A former Philadelphia police officer was convicted of perjury on Tuesday after a jury found that he lied under oath about where he recovered a gun during a traffic stop.

Daniel Levitt, 52, was found guilty by jurors who rejected his account that he had discovered a handgun protruding from a backpack in plain view during a 2021 stop in Northwest Philadelphia.

The following year, Levitt became the first officer charged after an internal police review raised concerns that some officers may have improperly searched vehicles and people before recovering firearms. Levitt, a 12-year veteran of the force at the time, was fired after his arrest, his attorney said.

The case against Levitt did not turn on whether the gun was illegal: Tyshon Butts, the vehicle’s passenger, admitted possessing the Glock 17 without a license to carry it, prosecutors said.

Instead, the dispute centered on where Levitt found the weapon.

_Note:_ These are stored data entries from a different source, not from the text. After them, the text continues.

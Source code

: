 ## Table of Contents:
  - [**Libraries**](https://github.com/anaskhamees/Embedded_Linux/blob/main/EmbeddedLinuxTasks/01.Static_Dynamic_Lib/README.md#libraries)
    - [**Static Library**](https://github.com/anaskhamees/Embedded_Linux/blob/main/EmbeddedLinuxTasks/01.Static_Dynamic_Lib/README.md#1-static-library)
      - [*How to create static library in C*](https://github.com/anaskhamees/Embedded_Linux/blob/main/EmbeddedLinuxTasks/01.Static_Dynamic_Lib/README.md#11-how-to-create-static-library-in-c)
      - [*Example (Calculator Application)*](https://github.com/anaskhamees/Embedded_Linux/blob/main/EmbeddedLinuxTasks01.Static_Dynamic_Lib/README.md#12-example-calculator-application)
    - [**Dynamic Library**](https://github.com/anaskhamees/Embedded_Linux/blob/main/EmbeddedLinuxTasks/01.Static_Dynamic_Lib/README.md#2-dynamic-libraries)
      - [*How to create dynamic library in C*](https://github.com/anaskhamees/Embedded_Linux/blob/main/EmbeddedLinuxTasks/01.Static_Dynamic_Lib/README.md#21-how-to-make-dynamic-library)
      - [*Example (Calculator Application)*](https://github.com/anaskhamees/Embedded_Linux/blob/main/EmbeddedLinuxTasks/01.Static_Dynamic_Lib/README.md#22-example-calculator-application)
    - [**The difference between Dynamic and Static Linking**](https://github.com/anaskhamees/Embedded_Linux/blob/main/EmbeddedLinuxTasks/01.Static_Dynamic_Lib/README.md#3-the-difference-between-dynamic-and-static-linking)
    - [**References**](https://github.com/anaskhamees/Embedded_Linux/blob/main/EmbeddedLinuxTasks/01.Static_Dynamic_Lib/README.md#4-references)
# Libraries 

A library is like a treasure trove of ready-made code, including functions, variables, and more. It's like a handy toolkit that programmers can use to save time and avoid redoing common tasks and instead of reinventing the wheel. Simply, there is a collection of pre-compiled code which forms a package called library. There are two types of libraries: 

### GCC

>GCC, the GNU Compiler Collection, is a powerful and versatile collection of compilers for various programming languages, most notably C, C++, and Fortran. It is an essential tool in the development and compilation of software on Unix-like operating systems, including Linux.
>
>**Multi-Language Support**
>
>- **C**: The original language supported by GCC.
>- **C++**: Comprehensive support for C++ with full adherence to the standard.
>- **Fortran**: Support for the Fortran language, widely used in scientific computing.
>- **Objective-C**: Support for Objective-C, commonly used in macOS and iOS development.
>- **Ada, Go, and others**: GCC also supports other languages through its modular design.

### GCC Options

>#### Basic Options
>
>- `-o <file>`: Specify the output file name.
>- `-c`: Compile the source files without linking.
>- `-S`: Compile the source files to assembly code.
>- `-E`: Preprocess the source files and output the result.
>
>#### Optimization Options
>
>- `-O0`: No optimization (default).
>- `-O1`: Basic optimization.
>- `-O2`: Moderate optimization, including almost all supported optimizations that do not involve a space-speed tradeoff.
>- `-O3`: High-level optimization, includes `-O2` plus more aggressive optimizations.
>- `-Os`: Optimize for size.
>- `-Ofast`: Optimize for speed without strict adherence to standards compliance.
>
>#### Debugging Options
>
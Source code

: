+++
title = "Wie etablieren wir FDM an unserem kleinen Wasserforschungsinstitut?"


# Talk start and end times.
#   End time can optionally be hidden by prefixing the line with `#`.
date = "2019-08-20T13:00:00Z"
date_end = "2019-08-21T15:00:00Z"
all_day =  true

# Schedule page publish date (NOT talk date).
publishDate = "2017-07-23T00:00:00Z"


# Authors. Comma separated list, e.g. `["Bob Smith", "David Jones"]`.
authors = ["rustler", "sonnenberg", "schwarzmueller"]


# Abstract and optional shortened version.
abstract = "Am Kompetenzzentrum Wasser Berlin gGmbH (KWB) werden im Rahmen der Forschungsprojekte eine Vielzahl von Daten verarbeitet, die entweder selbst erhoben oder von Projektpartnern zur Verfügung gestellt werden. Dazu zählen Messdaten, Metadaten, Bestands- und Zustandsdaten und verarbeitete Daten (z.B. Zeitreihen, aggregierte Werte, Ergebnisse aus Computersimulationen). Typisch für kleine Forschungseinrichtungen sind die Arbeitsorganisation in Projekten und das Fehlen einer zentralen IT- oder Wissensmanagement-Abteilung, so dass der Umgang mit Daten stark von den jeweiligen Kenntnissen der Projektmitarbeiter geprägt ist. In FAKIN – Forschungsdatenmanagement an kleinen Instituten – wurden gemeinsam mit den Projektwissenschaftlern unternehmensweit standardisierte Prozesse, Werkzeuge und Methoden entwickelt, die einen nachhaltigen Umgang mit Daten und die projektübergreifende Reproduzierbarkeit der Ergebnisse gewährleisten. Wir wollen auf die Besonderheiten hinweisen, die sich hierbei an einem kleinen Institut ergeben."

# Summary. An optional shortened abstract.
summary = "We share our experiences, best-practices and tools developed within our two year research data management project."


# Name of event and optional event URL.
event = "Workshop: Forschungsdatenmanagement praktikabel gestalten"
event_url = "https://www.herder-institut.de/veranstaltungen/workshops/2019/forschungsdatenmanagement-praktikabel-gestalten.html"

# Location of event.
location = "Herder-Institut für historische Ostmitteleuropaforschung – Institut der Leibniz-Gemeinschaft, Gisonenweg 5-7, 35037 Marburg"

Prosecutors charged Levitt with perjury, making unsworn false statements, and official oppression. They said he falsely contended in police paperwork justifying his search that the oversized handgun — fitted with an extended 33-round magazine — was jutting out of a backpack and visible without opening it.

He later repeated that account under oath during Butts’ preliminary hearing. “When I peeked in,” Levitt testified, “I saw a magazine poking out of the bag.”

But Assistant District Attorney Clarke Beljean told jurors the evidence told a different story.

During the two-day trial, Beljean presented body-worn camera footage from other responding officers that showed Butts zipping shut a backpack decorated with oversized shark eyes and teeth before placing it behind the front seats of the minivan while the officers questioned him.

The footage later showed Levitt telling another officer that the gun had been “sticking out” of a bag as he removed the shark backpack from the vehicle.

“Please believe your own eyes and your own ears,” Beljean told jurors during closing arguments, adding that officers did not have a warrant to search the vehicle or the backpack.

“Daniel Levitt swore to tell the truth, didn’t, and knew that he didn’t,” Beljean concluded.

Even so, the prosecutors’ case also contained significant evidentiary gaps, including the absence of key materials jurors might have used to evaluate how Levitt’s search unfolded. Those omissions became part of the defense argument that the jury was being asked to find wrongdoing without the necessary facts.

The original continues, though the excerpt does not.